Students and teachers across the Chesapeake Bay watershed will benefit from meaningful educational experiences on and along the water, thanks to more than $2 million in environmental education grants recently awarded by the NOAA Chesapeake Bay Office.
At an event held today at the Howard County Conservancy in Woodstock, Maryland, NOAA announced that 12 institutions in Maryland will receive a total of roughly $850,000 in fiscal year 2015 funding through the Chesapeake Bay Watershed Education and Training (B-WET) program, while 13 Virginia programs will share nearly $1.1 million. In Pennsylvania, four projects will receive a total of $302,000; in Delaware, one project will receive $44,000; in New York, one project will receive $75,000; and in Washington, D.C., one project will receive $87,000.
“Public investments in environmental stewardship often have the maximum benefit when they are partnered with private-sector initiatives. The NOAA B-WET grants are an excellent example of a program that successfully leverages the full potential of public-private partnerships to heal the Chesapeake Bay,” said U.S. Senator Ben Cardin of Maryland, a senior member of the Senate Committee on Environment and Public Works. “The Howard County Conservancy will use this grant to involve thousands of schoolkids in hands-on lessons on the environment, while generating quality data about the health of our local waters. This collaboration is a clear winner all around.”
B-WET is an environmental education program that supports locally relevant, experience-based learning for grades K–12. It is a competitive funding program that promotes meaningful watershed educational experiences that help students understand, protect, and restore the Chesapeake. Funded projects include rigorous academic learning that helps connect students with the Bay and reinforces responsible citizenship and academic achievement.
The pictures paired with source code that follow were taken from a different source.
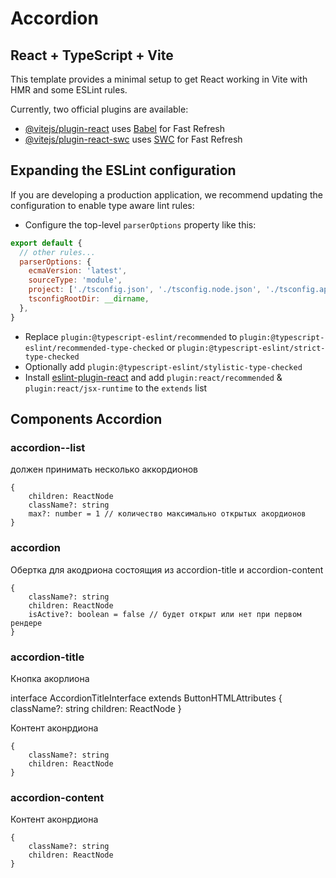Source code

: # Accordion

## React + TypeScript + Vite

This template provides a minimal setup to get React working in Vite with HMR and some ESLint rules.

Currently, two official plugins are available:

- [@vitejs/plugin-react](https://github.com/vitejs/vite-plugin-react/blob/main/packages/plugin-react/README.md) uses [Babel](https://babeljs.io/) for Fast Refresh
- [@vitejs/plugin-react-swc](https://github.com/vitejs/vite-plugin-react-swc) uses [SWC](https://swc.rs/) for Fast Refresh

## Expanding the ESLint configuration

If you are developing a production application, we recommend updating the configuration to enable type aware lint rules:

- Configure the top-level `parserOptions` property like this:

```js
export default {
  // other rules...
  parserOptions: {
    ecmaVersion: 'latest',
    sourceType: 'module',
    project: ['./tsconfig.json', './tsconfig.node.json', './tsconfig.app.json'],
    tsconfigRootDir: __dirname,
  },
}
```

- Replace `plugin:@typescript-eslint/recommended` to `plugin:@typescript-eslint/recommended-type-checked` or `plugin:@typescript-eslint/strict-type-checked`
- Optionally add `plugin:@typescript-eslint/stylistic-type-checked`
- Install [eslint-plugin-react](https://github.com/jsx-eslint/eslint-plugin-react) and add `plugin:react/recommended` & `plugin:react/jsx-runtime` to the `extends` list

## Components Accordion

### accordion--list

должен принимать несколько аккордионов
```
{
    children: ReactNode
    className?: string
    max?: number = 1 // количество максимально открытых акордионов
}
```

### accordion

Обертка для акодриона состоящия из accordion-title и accordion-content

```
{
    className?: string
    children: ReactNode
    isActive?: boolean = false // будет открыт или нет при первом рендере
}
```

### accordion-title

Кнопка акорлиона

interface AccordionTitleInterface extends ButtonHTMLAttributes<HTMLButtonElement> {
    className?: string
    children: ReactNode
}

Контент аконрдиона

```
{
    className?: string
    children: ReactNode
}
```

### accordion-content

Контент аконрдиона

```
{
    className?: string
    children: ReactNode
}
```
“Field-based STEM education activities, like those funded by B-WET, are a critical part of NOAA’s education portfolio,” said Louisa Koch, director of NOAA’s office of education. “There is growing evidence that these types of activities contribute to understanding of and commitment to environmental conservation and stewardship, which is core to NOAA’s mission.”
“Helping today’s students in the watershed become tomorrow’s stewards of the Chesapeake Bay means a healthier future for the Bay,” said Peyton Robertson, director of the NOAA Chesapeake Bay Office. “As they learn about fish and other species that live in the Bay, they come to understand and care about how we depend on the Bay for our quality of life.”
Funded projects will support work by public school systems, universities, state agencies, outdoor learning centers, and nonprofit organizations located across both states to deliver high-quality outdoor educational experiences tied to classroom learning as well as teacher training.